BEGIN
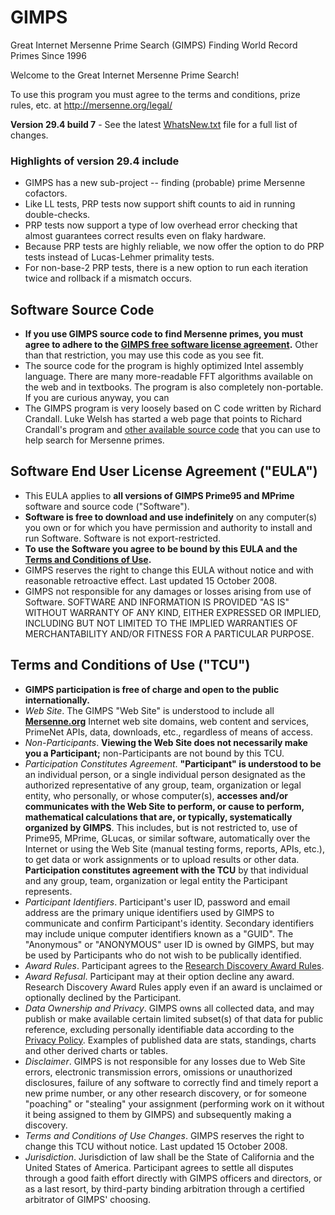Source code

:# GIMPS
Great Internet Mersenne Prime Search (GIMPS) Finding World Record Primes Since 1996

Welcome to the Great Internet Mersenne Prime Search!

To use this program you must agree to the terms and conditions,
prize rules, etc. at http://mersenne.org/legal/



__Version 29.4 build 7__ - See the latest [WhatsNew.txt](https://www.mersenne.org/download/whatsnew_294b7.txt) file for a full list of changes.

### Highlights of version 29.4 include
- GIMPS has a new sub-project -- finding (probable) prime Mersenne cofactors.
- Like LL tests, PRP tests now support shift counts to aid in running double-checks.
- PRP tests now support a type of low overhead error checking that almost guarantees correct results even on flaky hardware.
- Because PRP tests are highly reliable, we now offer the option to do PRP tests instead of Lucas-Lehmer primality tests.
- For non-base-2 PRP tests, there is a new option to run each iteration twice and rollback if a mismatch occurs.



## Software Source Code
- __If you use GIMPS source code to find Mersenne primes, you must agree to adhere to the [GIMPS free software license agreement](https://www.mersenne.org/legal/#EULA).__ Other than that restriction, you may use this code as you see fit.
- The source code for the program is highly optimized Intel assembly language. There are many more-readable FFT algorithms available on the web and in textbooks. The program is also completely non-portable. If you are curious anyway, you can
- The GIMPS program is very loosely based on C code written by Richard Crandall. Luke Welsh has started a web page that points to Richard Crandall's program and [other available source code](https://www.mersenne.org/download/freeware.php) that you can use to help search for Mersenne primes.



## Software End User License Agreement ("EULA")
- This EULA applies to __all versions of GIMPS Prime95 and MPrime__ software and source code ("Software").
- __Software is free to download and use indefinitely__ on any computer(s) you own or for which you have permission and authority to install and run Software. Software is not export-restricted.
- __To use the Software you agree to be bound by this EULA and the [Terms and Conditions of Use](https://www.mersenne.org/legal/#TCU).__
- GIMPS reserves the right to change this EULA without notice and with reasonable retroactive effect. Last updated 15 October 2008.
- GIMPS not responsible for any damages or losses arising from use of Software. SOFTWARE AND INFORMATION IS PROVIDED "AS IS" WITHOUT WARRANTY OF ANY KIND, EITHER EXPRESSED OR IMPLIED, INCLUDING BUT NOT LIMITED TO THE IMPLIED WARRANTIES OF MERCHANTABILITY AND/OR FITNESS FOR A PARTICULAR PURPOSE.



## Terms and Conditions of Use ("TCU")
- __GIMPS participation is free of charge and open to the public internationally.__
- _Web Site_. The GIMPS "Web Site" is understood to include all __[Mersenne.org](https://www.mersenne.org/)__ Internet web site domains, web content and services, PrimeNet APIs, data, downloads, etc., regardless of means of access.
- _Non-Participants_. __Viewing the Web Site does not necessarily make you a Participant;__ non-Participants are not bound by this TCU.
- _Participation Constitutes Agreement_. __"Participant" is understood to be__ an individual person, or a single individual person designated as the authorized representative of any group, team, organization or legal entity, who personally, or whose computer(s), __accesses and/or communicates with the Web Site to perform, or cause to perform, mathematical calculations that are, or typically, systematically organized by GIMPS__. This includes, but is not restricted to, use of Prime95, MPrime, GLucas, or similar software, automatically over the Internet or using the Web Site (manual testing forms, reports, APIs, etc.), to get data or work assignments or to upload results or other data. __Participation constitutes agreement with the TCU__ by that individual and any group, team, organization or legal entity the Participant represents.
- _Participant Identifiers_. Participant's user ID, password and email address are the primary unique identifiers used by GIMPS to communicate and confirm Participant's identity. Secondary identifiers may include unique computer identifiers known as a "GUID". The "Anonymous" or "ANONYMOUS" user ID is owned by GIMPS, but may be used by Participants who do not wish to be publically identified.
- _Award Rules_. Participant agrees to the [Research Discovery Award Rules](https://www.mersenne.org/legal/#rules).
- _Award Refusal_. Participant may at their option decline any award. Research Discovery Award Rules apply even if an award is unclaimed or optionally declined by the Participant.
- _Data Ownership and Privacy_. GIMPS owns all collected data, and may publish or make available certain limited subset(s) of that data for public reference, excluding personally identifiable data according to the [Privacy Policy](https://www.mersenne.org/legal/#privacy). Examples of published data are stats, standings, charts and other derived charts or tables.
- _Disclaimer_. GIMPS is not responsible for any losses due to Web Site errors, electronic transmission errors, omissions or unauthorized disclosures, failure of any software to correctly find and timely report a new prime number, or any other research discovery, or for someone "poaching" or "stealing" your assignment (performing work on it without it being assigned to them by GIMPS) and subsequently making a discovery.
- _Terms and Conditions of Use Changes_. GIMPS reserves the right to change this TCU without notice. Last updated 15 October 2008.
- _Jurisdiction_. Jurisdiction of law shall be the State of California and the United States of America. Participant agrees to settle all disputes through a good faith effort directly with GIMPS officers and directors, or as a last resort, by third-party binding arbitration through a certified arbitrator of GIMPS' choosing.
END
# What you have to do
Repeat the material above word for word but skip the images.

# Task result
Source code

:# GIMPS
Great Internet Mersenne Prime Search (GIMPS) Finding World Record Primes Since 1996

Welcome to the Great Internet Mersenne Prime Search!

To use this program you must agree to the terms and conditions,
prize rules, etc. at http://mersenne.org/legal/



__Version 29.4 build 7__ - See the latest [WhatsNew.txt](https://www.mersenne.org/download/whatsnew_294b7.txt) file for a full list of changes.

### Highlights of version 29.4 include
- GIMPS has a new sub-project -- finding (probable) prime Mersenne cofactors.
- Like LL tests, PRP tests now support shift counts to aid in running double-checks.
- PRP tests now support a type of low overhead error checking that almost guarantees correct results even on flaky hardware.
- Because PRP tests are highly reliable, we now offer the option to do PRP tests instead of Lucas-Lehmer primality tests.
- For non-base-2 PRP tests, there is a new option to run each iteration twice and rollback if a mismatch occurs.



## Software Source Code
- __If you use GIMPS source code to find Mersenne primes, you must agree to adhere to the [GIMPS free software license agreement](https://www.mersenne.org/legal/#EULA).__ Other than that restriction, you may use this code as you see fit.
- The source code for the program is highly optimized Intel assembly language. There are many more-readable FFT algorithms available on the web and in textbooks. The program is also completely non-portable. If you are curious anyway, you can
- The GIMPS program is very loosely based on C code written by Richard Crandall. Luke Welsh has started a web page that points to Richard Crandall's program and [other available source code](https://www.mersenne.org/download/freeware.php) that you can use to help search for Mersenne primes.



## Software End User License Agreement ("EULA")
- This EULA applies to __all versions of GIMPS Prime95 and MPrime__ software and source code ("Software").
- __Software is free to download and use indefinitely__ on any computer(s) you own or for which you have permission and authority to install and run Software. Software is not export-restricted.
- __To use the Software you agree to be bound by this EULA and the [Terms and Conditions of Use](https://www.mersenne.org/legal/#TCU).__
- GIMPS reserves the right to change this EULA without notice and with reasonable retroactive effect. Last updated 15 October 2008.
- GIMPS not responsible for any damages or losses arising from use of Software. SOFTWARE AND INFORMATION IS PROVIDED "AS IS" WITHOUT WARRANTY OF ANY KIND, EITHER EXPRESSED OR IMPLIED, INCLUDING BUT NOT LIMITED TO THE IMPLIED WARRANTIES OF MERCHANTABILITY AND/OR FITNESS FOR A PARTICULAR PURPOSE.



## Terms and Conditions of Use ("TCU")
- __GIMPS participation is free of charge and open to the public internationally.__
- _Web Site_. The GIMPS "Web Site" is understood to include all __[Mersenne.org](https://www.mersenne.org/)__ Internet web site domains, web content and services, PrimeNet APIs, data, downloads, etc., regardless of means of access.
- _Non-Participants_. __Viewing the Web Site does not necessarily make you a Participant;__ non-Participants are not bound by this TCU.
- _Participation Constitutes Agreement_. __"Participant" is understood to be__ an individual person, or a single individual person designated as the authorized representative of any group, team, organization or legal entity, who personally, or whose computer(s), __accesses and/or communicates with the Web Site to perform, or cause to perform, mathematical calculations that are, or typically, systematically organized by GIMPS__. This includes, but is not restricted to, use of Prime95, MPrime, GLucas, or similar software, automatically over the Internet or using the Web Site (manual testing forms, reports, APIs, etc.), to get data or work assignments or to upload results or other data. __Participation constitutes agreement with the TCU__ by that individual and any group, team, organization or legal entity the Participant represents.
- _Participant Identifiers_. Participant's user ID, password and email address are the primary unique identifiers used by GIMPS to communicate and confirm Participant's identity. Secondary identifiers may include unique computer identifiers known as a "GUID". The "Anonymous" or "ANONYMOUS" user ID is owned by GIMPS, but may be used by Participants who do not wish to be publically identified.
- _Award Rules_. Participant agrees to the [Research Discovery Award Rules](https://www.mersenne.org/legal/#rules).
- _Award Refusal_. Participant may at their option decline any award. Research Discovery Award Rules apply even if an award is unclaimed or optionally declined by the Participant.
- _Data Ownership and Privacy_. GIMPS owns all collected data, and may publish or make available certain limited subset(s) of that data for public reference, excluding personally identifiable data according to the [Privacy Policy](https://www.mersenne.org/legal/#privacy). Examples of published data are stats, standings, charts and other derived charts or tables.
- _Disclaimer_. GIMPS is not responsible for any losses due to Web Site errors, electronic transmission errors, omissions or unauthorized disclosures, failure of any software to correctly find and timely report a new prime number, or any other research discovery, or for someone "poaching" or "stealing" your assignment (performing work on it without it being assigned to them by GIMPS) and subsequently making a discovery.
- _Terms and Conditions of Use Changes_. GIMPS reserves the right to change this TCU without notice. Last updated 15 October 2008.
- _Jurisdiction_. Jurisdiction of law shall be the State of California and the United States of America. Participant agrees to settle all disputes through a good faith effort directly with GIMPS officers and directors, or as a last resort, by third-party binding arbitration through a certified arbitrator of GIMPS' choosing.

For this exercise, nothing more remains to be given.